EXERCISE REQUIREMENTS:
Go through the listing below and show each line that has the word "Arabic".

AVAILABLE RECORDS:
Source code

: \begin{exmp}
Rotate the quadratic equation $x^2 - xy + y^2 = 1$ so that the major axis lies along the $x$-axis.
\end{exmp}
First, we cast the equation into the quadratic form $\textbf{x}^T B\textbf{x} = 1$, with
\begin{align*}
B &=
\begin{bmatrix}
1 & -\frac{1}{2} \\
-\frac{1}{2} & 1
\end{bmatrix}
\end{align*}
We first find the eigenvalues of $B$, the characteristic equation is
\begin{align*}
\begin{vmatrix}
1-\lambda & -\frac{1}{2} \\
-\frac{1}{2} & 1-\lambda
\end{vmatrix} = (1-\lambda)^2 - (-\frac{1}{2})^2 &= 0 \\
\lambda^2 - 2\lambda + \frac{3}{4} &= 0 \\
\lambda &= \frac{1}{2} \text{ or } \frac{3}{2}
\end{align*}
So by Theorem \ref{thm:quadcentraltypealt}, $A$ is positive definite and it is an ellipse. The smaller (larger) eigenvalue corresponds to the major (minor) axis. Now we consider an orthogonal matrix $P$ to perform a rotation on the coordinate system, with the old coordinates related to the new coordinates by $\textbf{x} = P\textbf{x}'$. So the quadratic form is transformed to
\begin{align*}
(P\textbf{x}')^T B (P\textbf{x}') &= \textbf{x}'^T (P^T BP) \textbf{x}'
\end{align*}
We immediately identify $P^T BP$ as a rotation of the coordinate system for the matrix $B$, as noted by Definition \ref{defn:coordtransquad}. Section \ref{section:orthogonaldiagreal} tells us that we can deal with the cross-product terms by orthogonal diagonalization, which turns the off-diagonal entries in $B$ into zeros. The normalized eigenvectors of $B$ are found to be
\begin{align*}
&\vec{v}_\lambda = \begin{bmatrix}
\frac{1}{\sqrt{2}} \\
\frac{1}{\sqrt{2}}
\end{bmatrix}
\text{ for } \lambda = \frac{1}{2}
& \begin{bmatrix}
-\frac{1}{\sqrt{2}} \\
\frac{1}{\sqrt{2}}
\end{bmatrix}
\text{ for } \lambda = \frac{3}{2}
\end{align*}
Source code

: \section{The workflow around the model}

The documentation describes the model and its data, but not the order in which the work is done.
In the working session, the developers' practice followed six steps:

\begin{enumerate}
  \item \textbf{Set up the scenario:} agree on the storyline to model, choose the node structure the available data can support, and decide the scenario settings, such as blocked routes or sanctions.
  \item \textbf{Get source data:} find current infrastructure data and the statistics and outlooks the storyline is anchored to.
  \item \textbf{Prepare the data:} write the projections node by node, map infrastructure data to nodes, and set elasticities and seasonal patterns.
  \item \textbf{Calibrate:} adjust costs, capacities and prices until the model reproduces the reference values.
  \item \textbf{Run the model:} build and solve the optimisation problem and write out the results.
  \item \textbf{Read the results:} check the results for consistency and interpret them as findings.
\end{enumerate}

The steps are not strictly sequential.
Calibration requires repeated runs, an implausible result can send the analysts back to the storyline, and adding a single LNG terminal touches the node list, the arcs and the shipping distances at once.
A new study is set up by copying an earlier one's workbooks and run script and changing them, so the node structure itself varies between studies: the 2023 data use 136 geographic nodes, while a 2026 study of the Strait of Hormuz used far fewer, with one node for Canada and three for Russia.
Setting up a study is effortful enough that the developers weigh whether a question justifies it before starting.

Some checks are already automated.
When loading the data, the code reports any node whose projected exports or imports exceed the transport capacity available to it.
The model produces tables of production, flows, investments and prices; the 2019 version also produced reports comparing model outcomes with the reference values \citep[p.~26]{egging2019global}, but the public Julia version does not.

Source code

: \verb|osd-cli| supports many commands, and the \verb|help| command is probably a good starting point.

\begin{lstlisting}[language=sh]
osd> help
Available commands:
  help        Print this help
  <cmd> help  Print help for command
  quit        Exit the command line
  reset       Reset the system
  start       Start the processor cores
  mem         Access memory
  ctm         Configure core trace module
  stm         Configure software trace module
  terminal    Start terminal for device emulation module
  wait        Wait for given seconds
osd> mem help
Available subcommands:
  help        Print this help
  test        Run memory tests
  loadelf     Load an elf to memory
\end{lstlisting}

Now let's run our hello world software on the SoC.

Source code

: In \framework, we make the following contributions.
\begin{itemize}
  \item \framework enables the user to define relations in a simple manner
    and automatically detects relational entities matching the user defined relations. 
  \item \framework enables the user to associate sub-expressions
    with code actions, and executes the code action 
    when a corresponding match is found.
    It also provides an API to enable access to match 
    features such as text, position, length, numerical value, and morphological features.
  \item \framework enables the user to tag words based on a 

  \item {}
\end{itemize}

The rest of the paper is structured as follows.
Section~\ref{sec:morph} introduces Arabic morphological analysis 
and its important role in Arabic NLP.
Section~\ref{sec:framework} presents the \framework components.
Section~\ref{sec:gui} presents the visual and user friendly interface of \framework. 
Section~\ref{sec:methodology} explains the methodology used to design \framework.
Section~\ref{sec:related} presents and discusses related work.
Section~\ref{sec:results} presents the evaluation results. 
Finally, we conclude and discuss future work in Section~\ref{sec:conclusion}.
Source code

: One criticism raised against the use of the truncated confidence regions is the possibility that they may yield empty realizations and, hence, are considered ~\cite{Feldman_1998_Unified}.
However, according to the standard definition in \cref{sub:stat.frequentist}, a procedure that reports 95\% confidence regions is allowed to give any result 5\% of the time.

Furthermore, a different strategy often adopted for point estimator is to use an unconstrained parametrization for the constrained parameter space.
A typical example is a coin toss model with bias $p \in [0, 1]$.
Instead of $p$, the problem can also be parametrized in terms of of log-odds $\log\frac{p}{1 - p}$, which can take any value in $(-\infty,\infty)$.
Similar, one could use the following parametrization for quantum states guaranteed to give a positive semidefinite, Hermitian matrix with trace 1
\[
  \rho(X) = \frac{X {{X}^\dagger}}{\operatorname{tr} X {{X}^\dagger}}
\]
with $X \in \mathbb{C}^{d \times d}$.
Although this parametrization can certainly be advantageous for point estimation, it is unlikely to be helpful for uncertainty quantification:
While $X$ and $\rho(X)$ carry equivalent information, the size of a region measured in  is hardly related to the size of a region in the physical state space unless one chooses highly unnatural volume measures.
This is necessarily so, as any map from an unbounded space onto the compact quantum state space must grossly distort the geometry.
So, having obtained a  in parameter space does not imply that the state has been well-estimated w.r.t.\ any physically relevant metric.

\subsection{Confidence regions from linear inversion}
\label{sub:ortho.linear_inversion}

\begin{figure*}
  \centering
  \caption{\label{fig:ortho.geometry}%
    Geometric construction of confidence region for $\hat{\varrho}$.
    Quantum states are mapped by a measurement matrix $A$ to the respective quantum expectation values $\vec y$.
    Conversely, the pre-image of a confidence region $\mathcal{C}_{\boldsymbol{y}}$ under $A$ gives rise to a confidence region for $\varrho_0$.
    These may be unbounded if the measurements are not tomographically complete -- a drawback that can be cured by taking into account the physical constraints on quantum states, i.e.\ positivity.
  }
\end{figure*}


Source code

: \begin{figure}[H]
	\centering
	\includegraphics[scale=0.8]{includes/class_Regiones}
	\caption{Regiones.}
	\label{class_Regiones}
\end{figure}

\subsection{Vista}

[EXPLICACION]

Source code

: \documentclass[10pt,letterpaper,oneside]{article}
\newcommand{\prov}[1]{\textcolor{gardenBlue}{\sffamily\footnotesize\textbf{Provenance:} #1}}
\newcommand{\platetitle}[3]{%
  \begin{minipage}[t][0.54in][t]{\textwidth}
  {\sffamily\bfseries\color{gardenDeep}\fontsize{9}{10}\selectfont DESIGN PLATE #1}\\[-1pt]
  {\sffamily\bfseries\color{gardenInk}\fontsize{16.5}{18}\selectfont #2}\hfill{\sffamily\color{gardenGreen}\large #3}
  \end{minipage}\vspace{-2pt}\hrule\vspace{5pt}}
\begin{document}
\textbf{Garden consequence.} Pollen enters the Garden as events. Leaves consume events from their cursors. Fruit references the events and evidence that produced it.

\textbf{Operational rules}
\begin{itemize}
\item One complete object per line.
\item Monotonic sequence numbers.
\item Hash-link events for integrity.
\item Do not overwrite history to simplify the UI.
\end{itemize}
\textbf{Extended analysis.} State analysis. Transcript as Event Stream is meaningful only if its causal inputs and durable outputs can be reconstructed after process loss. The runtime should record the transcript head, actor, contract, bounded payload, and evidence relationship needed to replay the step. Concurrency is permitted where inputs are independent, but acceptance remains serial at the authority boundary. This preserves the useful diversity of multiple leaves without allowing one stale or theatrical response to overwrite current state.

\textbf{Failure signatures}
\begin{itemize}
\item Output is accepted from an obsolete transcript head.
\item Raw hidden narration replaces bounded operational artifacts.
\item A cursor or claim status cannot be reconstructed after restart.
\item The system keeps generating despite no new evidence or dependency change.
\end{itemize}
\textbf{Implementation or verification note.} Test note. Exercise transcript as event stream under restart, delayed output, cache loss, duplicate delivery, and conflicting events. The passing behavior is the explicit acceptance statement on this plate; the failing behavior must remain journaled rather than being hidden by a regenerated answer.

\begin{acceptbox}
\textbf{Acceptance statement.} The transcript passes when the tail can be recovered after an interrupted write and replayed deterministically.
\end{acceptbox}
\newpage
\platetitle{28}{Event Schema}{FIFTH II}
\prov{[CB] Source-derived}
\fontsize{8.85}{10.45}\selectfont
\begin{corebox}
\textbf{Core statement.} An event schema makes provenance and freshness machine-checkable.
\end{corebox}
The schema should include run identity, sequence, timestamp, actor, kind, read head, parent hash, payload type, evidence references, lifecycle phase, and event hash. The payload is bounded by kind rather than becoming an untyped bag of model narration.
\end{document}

RESULT:
Section~\ref{sec:morph} introduces Arabic morphological analysis 
and its important role in Arabic NLP.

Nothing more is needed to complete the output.